Governor Abbott Announces Activation of State Operations Center as Tropical System Approaches Texas
AUSTIN – Governor Greg Abbott has announced an elevated activation of the Texas State Operations Center (SOC) as a tropical system is expected to impact parts of Texas this week. Governor Abbott has also approved that use of state resources that have been staged for rapid deployment as needed to assist local officials during this significant weather event. Texans are also encouraged to prepare for severe weather in their area.
“As this tropical system develops, the state stands ready to provide support to communities as needed, and we urge Texans to closely monitor the changing weather conditions in their area and heed warnings from local and state officials,” said Governor Abbott. “Any additional rainfall will exacerbate already saturated grounds, which could quickly lead to dangerous flash flooding and extended river flooding.”
Current forecasts indicate the projected path of this tropical system is expected to begin impacting the Texas coast as early as Monday evening. Associated with this tropical system, there is the possibility of significant rainfall, flash flooding, large hail, damaging winds and tornadoes through at least Thursday. In preparation, the SOC – in coordination with the Texas Emergency Management Council – will continue to monitor weather conditions and coordinate with the National Weather Service, as well as coordinate state resources and assistance to local jurisdictions as needed.
Texans are encouraged to follow these weather safety tips:
- Assemble an emergency kit that includes essential documents, supplies and provisions; plan how all family members and pets will respond in case of evacuation.
- Consider any special needs for individuals with disabilities or the elderly.
- When severe storms threaten, the safest place to be is indoors.

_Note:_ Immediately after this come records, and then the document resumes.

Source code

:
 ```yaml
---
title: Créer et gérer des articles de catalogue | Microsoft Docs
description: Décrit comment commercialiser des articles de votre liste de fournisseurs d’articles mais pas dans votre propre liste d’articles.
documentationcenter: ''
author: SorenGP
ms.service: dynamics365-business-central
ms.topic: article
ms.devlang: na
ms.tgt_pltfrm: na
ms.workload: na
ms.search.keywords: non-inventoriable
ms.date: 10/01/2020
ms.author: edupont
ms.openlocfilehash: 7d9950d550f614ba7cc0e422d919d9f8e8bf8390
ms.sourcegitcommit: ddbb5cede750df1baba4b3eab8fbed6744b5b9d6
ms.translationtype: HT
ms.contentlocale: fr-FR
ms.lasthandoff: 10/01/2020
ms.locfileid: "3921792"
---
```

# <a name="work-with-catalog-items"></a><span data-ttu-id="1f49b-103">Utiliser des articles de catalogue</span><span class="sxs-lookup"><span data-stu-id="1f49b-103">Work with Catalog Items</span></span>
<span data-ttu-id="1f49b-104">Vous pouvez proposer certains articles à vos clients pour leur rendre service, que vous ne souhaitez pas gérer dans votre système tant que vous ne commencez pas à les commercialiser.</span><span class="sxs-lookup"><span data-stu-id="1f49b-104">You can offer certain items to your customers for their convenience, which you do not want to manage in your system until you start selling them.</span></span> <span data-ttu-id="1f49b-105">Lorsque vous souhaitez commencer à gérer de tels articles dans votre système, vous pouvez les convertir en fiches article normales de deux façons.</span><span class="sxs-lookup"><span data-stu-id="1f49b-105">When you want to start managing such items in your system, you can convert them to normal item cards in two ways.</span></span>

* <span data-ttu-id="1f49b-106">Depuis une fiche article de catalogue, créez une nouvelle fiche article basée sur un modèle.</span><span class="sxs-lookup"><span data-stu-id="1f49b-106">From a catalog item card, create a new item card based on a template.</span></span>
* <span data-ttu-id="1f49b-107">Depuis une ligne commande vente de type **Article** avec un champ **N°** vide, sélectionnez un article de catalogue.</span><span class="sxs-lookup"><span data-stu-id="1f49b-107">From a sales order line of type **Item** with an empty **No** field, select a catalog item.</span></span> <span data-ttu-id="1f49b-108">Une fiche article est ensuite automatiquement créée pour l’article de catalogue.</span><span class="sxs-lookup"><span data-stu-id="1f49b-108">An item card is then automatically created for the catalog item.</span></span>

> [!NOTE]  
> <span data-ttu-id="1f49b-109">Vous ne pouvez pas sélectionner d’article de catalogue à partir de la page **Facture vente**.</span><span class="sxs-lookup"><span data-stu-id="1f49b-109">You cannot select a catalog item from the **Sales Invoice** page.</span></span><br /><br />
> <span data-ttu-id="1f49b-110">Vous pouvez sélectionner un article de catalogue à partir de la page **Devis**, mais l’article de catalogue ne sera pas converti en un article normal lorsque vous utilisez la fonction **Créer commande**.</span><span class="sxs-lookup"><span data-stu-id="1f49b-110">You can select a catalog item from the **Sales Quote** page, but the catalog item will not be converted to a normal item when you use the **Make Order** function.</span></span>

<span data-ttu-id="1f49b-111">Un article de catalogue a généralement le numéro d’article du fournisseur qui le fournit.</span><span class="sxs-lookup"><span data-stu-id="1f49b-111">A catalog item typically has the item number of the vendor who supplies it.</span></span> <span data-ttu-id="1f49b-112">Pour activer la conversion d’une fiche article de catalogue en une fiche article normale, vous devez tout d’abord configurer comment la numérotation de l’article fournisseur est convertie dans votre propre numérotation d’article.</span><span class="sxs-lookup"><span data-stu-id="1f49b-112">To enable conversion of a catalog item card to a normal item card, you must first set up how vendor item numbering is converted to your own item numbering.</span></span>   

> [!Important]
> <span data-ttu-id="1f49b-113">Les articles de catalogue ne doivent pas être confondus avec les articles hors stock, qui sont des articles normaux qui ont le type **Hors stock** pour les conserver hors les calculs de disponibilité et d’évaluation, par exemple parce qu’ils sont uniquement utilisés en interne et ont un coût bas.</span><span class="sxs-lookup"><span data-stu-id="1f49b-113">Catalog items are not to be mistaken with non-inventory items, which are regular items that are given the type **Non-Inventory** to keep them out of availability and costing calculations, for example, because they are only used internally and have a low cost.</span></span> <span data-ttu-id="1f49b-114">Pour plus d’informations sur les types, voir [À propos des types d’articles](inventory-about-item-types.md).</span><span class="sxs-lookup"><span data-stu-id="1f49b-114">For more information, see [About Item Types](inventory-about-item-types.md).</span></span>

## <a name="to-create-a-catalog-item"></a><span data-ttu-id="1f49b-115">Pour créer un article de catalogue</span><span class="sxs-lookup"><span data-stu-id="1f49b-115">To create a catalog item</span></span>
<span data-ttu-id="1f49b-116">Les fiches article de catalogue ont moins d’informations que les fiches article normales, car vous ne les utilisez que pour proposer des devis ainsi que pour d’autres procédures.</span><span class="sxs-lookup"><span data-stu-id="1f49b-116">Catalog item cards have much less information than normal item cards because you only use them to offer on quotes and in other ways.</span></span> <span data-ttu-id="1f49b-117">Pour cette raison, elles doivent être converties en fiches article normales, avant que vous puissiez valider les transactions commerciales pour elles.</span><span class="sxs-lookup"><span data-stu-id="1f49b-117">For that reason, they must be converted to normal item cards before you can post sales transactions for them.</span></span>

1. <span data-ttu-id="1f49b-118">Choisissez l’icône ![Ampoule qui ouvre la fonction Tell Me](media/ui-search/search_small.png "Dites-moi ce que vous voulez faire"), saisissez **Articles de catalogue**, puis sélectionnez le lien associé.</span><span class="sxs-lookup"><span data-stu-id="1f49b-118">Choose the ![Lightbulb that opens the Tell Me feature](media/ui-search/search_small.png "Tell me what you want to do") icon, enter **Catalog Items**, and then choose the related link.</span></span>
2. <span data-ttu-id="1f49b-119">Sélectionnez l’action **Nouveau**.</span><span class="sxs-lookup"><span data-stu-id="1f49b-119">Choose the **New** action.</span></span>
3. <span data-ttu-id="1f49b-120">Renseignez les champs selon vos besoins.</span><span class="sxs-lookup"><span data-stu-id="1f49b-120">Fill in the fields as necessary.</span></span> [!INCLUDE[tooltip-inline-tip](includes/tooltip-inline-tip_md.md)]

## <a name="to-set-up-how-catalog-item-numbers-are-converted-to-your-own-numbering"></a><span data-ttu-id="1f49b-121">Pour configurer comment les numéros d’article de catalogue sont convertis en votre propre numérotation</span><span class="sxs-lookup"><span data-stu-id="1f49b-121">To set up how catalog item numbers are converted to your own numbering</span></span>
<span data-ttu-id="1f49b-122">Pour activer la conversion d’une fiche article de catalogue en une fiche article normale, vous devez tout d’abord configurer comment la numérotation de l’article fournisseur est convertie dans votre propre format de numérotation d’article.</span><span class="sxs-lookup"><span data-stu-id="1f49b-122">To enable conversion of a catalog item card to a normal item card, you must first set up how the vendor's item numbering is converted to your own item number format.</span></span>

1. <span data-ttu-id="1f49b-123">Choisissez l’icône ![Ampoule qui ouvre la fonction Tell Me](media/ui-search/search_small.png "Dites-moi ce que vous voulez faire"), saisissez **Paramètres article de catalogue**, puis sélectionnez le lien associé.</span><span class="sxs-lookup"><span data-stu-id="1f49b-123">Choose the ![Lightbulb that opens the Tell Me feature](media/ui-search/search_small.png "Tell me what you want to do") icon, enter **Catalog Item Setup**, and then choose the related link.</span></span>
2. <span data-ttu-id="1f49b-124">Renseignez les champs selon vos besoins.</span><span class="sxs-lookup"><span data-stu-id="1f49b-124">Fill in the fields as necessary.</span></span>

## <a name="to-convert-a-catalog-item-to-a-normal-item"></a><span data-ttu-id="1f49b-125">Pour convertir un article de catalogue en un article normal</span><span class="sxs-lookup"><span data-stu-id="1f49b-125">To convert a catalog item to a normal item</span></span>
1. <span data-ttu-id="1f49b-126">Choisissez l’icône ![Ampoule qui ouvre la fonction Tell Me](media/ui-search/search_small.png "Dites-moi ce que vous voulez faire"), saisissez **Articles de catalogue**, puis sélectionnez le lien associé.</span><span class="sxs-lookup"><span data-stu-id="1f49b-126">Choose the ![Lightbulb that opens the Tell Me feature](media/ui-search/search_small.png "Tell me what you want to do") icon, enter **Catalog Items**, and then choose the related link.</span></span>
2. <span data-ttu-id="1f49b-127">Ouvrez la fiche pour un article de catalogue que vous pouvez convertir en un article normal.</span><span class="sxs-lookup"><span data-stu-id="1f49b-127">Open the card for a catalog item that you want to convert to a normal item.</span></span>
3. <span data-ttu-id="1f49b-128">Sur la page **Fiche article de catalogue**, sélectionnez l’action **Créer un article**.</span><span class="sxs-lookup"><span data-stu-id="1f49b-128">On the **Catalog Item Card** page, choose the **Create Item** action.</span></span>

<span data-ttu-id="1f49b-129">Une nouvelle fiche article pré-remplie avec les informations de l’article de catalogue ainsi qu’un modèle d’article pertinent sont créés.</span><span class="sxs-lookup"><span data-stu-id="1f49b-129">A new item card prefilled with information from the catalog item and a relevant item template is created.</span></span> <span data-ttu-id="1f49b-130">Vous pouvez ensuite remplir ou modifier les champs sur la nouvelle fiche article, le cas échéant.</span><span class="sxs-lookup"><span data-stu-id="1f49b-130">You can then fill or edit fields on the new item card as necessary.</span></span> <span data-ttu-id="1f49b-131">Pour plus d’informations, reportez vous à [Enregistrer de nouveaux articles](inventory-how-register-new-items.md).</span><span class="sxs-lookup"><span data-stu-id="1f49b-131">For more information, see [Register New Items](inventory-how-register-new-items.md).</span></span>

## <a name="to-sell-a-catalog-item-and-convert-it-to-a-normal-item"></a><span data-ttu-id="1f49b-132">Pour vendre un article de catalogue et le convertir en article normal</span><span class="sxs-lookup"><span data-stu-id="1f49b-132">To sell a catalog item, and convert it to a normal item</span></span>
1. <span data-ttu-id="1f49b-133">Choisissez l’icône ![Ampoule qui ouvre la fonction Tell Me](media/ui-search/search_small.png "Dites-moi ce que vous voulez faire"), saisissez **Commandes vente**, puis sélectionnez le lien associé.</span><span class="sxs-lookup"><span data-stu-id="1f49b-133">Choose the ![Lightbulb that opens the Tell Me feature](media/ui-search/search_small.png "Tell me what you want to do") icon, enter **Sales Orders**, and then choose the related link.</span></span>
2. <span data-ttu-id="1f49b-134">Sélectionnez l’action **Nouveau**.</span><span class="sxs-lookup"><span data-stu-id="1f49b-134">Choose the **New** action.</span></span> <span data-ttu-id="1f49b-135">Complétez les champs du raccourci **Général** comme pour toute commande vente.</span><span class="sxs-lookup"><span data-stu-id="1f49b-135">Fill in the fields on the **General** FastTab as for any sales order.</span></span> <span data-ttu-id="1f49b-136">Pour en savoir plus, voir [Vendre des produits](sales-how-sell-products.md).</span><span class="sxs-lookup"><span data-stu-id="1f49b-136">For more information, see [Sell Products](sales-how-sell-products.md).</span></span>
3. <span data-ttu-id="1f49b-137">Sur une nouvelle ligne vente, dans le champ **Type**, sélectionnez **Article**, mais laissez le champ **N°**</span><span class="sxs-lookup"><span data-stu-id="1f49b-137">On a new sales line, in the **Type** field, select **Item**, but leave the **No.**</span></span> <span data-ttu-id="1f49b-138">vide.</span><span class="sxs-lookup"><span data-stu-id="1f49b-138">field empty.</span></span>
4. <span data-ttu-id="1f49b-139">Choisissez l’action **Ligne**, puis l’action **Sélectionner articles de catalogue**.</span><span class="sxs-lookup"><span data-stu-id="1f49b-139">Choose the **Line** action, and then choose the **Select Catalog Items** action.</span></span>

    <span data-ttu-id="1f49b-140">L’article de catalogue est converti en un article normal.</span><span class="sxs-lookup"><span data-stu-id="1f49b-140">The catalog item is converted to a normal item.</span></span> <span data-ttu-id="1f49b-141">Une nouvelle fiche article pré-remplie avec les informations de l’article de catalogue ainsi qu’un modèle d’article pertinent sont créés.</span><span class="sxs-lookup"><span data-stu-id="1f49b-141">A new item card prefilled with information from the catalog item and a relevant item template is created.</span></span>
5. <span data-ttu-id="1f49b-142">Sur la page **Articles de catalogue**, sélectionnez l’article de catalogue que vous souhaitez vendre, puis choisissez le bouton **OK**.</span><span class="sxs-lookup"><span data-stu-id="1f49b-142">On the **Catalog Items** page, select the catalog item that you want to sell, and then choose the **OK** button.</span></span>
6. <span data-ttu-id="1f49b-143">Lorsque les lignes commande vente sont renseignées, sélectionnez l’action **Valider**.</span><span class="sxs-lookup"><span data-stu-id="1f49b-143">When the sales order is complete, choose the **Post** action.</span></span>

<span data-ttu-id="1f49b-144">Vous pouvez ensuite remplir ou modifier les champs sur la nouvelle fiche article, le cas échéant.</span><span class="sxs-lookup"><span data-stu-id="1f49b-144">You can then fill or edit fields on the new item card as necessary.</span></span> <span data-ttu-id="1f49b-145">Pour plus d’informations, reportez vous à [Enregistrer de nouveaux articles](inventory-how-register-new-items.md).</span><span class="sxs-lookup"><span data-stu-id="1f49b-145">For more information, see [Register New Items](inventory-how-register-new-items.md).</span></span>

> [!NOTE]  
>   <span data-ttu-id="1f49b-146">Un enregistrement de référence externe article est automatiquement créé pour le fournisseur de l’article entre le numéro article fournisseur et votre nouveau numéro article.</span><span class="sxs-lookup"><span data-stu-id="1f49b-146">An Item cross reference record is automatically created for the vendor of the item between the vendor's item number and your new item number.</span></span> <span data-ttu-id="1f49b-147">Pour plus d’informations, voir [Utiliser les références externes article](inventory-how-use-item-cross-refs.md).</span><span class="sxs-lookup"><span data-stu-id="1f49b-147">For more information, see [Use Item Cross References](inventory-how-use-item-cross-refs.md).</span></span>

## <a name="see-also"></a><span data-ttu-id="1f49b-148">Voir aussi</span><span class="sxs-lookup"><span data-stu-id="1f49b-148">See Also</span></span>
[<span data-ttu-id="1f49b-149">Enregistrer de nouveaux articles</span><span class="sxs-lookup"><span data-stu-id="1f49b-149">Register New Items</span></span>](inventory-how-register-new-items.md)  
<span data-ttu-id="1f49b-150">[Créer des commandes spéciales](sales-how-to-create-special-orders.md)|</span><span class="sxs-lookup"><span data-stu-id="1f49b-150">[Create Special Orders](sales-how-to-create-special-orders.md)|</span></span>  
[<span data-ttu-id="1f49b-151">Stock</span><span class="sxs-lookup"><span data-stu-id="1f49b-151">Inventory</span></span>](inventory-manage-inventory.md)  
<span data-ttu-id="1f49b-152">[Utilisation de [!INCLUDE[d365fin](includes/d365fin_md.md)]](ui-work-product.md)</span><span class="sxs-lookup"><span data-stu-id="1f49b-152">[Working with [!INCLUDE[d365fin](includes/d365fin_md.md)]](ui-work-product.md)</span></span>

If you are outdoors, seek shelter in a home or large building.
- Avoid areas already flooded and avoid any fast-flowing water; keep in mind that flood dangers are even harder to recognize at night.
- Be extremely cautious of any water on roads or in creeks, streams, storm drains or other areas – never attempt to cross flowing streams or drive across flooded roadways – and always observe road barricades placed for your protection.

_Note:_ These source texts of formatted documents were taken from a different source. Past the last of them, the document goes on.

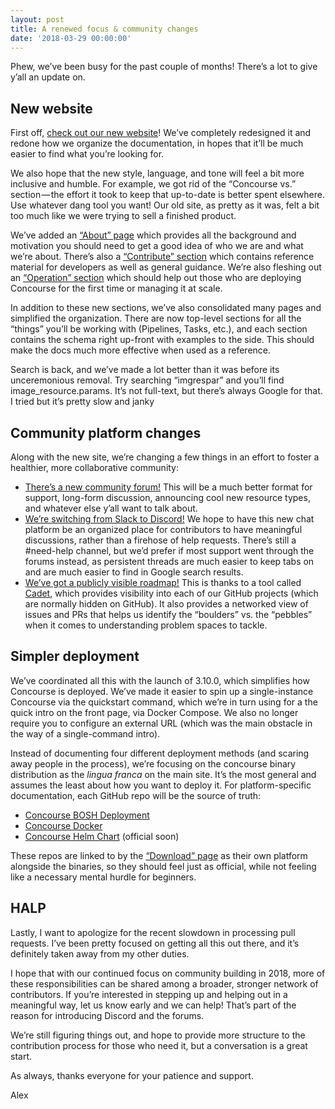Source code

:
 ```yaml
---
layout: post
title: A renewed focus & community changes
date: '2018-03-29 00:00:00'
---
```


Phew, we’ve been busy for the past couple of months! There’s a lot to give y’all an update on.

## New website

First off, [check out our new website](https://concourse-ci.org)! We’ve completely redesigned it and redone how we organize the documentation, in hopes that it’ll be much easier to find what you’re looking for.

We also hope that the new style, language, and tone will feel a bit more inclusive and humble. For example, we got rid of the “Concourse vs.” section — the effort it took to keep that up-to-date is better spent elsewhere. Use whatever dang tool you want! Our old site, as pretty as it was, felt a bit too much like we were trying to sell a finished product.

We’ve added an [“About” page](https://concourse-ci.org/about.html) which provides all the background and motivation you should need to get a good idea of who we are and what we’re about. There’s also a [“Contribute” section](https://concourse-ci.org/contribute.html) which contains reference material for developers as well as general guidance. We’re also fleshing out an [“Operation” section](https://concourse-ci.org/operation.html) which should help out those who are deploying Concourse for the first time or managing it at scale.

In addition to these new sections, we’ve also consolidated many pages and simplified the organization. There are now top-level sections for all the “things” you’ll be working with (Pipelines, Tasks, etc.), and each section contains the schema right up-front with examples to the side. This should make the docs much more effective when used as a reference.

Search is back, and we’ve made a lot better than it was before its unceremonious removal. Try searching “imgrespar” and you’ll find image\_resource.params. It’s not full-text, but there’s always Google for that. I tried but it’s pretty slow and janky

## Community platform&nbsp;changes

Along with the new site, we’re changing a few things in an effort to foster a healthier, more collaborative community:

- [There’s a new community forum!](https://discuss.concourse-ci.org/t/welcome-to-the-concourse-community/35) This will be a much better format for support, long-form discussion, announcing cool new resource types, and whatever else y’all want to talk about.
- [We’re switching from Slack to Discord!](https://discuss.concourse-ci.org/t/join-us-in-discord/34) We hope to have this new chat platform be an organized place for contributors to have meaningful discussions, rather than a firehose of help requests. There’s still a #need-help channel, but we’d prefer if most support went through the forums instead, as persistent threads are much easier to keep tabs on and are much easier to find in Google search results.
- [We’ve got a publicly visible roadmap!](https://project.concourse-ci.org) This is thanks to a tool called [Cadet](https://github.com/vito/cadet), which provides visibility into each of our GitHub projects (which are normally hidden on GitHub). It also provides a networked view of issues and PRs that helps us identify the “boulders” vs. the “pebbles” when it comes to understanding problem spaces to tackle.

## Simpler deployment

We’ve coordinated all this with the launch of 3.10.0, which simplifies how Concourse is deployed. We’ve made it easier to spin up a single-instance Concourse via the quickstart command, which we’re in turn using for a the quick intro on the front page, via Docker Compose. We also no longer require you to configure an external URL (which was the main obstacle in the way of a single-command intro).

Instead of documenting four different deployment methods (and scaring away people in the process), we’re focusing on the concourse binary distribution as the _lingua franca_ on the main site. It’s the most general and assumes the least about how you want to deploy it. For platform-specific documentation, each GitHub repo will be the source of truth:

- [Concourse BOSH Deployment](https://github.com/concourse/concourse-bosh-deployment)
- [Concourse Docker](https://github.com/concourse/concourse-docker)
- [Concourse Helm Chart](https://github.com/kubernetes/charts/tree/master/stable/concourse) (official soon)

These repos are linked to by the [“Download” page](https://concourse-ci.org/download.html) as their own platform alongside the binaries, so they should feel just as official, while not feeling like a necessary mental hurdle for beginners.

## HALP

Lastly, I want to apologize for the recent slowdown in processing pull requests. I’ve been pretty focused on getting all this out there, and it’s definitely taken away from my other duties.

I hope that with our continued focus on community building in 2018, more of these responsibilities can be shared among a broader, stronger network of contributors. If you’re interested in stepping up and helping out in a meaningful way, let us know early and we can help! That’s part of the reason for introducing Discord and the forums.

We’re still figuring things out, and hope to provide more structure to the contribution process for those who need it, but a conversation is a great start.

As always, thanks everyone for your patience and support.

Alex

- Remember that dangerous waters can seem deceptively calm, and if you encounter flooding, move to higher ground.
- Monitor weather radios and news broadcasts for updated information on current and anticipated severe weather.
- Always heed warnings and instructions provided by local officials and emergency management personnel.

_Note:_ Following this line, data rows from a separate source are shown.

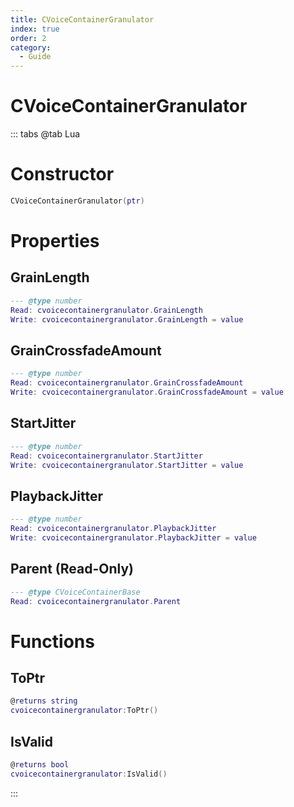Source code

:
 ```yaml
---
title: CVoiceContainerGranulator
index: true
order: 2
category:
  - Guide
---
```


# CVoiceContainerGranulator

::: tabs
@tab Lua
# Constructor
```lua
CVoiceContainerGranulator(ptr)
```
# Properties
## GrainLength 
```lua
--- @type number
Read: cvoicecontainergranulator.GrainLength
Write: cvoicecontainergranulator.GrainLength = value
```
## GrainCrossfadeAmount 
```lua
--- @type number
Read: cvoicecontainergranulator.GrainCrossfadeAmount
Write: cvoicecontainergranulator.GrainCrossfadeAmount = value
```
## StartJitter 
```lua
--- @type number
Read: cvoicecontainergranulator.StartJitter
Write: cvoicecontainergranulator.StartJitter = value
```
## PlaybackJitter 
```lua
--- @type number
Read: cvoicecontainergranulator.PlaybackJitter
Write: cvoicecontainergranulator.PlaybackJitter = value
```
## Parent (Read-Only)
```lua
--- @type CVoiceContainerBase
Read: cvoicecontainergranulator.Parent
```
# Functions
## ToPtr
```lua
@returns string
cvoicecontainergranulator:ToPtr()
```
## IsValid
```lua
@returns bool
cvoicecontainergranulator:IsValid()
```

:::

For more information on preparing for tropical weather, please visit: http://texasprepares.org/
For additional safety tips related to tornadoes, thunderstorms and flooding, see: http://dps.texas.gov/dem/ThreatAwareness/weather_aware_severe.htm.
The following state agencies and organizations are standing by to assist: Texas Department of Public Safety; Texas Parks & Wildlife Department; Texas Military Forces; Texas Task Force 1; Texas Department of Transportation; Public Utility Commission of Texas; Texas Commission on Environmental Quality; Civil Air Patrol; Texas Department of Criminal Justice; Texas Health and Human Services Commission; Texas Animal Health Commission; Texas 2-1-1; Texas Department of State Health Services; and Voluntary Organizations Active in Disasters.